_WHAT IS EXPECTED:_ Below are the records; give the number of their lines that contain the word "includegraphics" and nothing more.

[Dataset entries]
________________________
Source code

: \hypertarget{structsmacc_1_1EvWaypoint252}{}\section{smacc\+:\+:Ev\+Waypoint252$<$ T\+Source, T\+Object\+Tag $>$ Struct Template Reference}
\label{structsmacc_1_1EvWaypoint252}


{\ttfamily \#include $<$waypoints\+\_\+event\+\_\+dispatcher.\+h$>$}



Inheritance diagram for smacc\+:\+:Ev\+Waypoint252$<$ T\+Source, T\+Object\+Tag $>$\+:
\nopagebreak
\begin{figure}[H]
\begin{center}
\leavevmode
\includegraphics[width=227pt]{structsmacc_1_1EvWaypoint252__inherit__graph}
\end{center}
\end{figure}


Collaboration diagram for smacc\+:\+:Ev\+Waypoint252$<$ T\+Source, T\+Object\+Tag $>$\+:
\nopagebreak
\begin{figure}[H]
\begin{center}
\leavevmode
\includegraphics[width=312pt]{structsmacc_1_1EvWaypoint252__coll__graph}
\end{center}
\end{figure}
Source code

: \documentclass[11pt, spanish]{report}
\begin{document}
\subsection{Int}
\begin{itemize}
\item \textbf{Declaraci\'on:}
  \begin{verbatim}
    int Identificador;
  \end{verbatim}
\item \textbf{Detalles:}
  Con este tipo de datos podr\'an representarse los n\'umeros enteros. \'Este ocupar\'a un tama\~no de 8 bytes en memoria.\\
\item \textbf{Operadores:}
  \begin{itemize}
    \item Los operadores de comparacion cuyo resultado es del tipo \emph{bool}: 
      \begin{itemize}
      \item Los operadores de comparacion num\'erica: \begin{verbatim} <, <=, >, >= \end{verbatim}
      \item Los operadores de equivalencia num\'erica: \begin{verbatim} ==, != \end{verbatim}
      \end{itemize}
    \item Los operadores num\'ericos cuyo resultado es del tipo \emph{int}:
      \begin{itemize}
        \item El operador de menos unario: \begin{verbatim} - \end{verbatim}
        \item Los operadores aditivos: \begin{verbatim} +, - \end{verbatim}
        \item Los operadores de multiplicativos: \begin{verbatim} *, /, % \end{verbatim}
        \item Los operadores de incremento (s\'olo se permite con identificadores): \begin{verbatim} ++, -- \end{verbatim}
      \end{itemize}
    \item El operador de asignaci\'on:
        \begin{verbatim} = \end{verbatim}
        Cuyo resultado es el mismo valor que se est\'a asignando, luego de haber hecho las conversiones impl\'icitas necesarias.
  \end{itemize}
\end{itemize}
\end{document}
________________________
_RESULT:_ 2